**Task item**: From the records below, set down exactly the lines starting with the line that contains "de l’interface graphique." and going on through the line that contains "Pour se déplacer". Nothing else is wanted.

**Entries provided**:
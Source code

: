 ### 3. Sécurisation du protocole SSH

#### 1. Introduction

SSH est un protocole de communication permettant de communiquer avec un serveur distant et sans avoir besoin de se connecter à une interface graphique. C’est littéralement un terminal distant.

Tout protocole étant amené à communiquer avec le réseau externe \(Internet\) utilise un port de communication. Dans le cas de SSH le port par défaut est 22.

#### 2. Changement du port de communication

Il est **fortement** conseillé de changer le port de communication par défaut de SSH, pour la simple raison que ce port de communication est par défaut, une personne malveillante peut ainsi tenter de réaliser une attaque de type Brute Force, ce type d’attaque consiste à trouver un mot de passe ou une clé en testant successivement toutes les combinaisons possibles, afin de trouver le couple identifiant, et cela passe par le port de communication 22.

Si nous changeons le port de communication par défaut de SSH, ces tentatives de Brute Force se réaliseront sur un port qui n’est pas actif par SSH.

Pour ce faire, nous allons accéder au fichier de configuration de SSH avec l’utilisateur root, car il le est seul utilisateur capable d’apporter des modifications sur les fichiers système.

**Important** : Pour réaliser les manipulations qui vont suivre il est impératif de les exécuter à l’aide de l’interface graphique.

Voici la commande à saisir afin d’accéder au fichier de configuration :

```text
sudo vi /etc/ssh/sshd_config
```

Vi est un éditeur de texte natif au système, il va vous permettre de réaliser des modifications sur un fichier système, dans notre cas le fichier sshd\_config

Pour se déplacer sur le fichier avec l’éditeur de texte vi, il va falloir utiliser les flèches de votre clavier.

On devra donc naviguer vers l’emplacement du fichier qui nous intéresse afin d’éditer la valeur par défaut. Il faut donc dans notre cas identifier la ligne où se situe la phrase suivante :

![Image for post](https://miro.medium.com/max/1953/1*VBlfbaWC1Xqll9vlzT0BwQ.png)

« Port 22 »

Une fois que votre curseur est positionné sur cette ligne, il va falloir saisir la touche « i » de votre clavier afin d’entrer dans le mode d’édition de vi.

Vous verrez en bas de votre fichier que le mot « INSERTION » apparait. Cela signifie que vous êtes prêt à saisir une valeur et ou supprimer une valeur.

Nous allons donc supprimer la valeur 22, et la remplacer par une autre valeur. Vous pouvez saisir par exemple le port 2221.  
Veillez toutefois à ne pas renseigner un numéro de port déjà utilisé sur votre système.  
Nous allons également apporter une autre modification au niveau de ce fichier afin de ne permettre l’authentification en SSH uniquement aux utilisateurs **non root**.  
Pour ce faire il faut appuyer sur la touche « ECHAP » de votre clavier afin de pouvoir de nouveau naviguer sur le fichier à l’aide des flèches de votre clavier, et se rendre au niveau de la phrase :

**Response to this task**:
**Important** : Pour réaliser les manipulations qui vont suivre il est impératif de les exécuter à l’aide de l’interface graphique.

Voici la commande à saisir afin d’accéder au fichier de configuration :

```text
sudo vi /etc/ssh/sshd_config
```

Vi est un éditeur de texte natif au système, il va vous permettre de réaliser des modifications sur un fichier système, dans notre cas le fichier sshd\_config

Pour se déplacer sur le fichier avec l’éditeur de texte vi, il va falloir utiliser les flèches de votre clavier.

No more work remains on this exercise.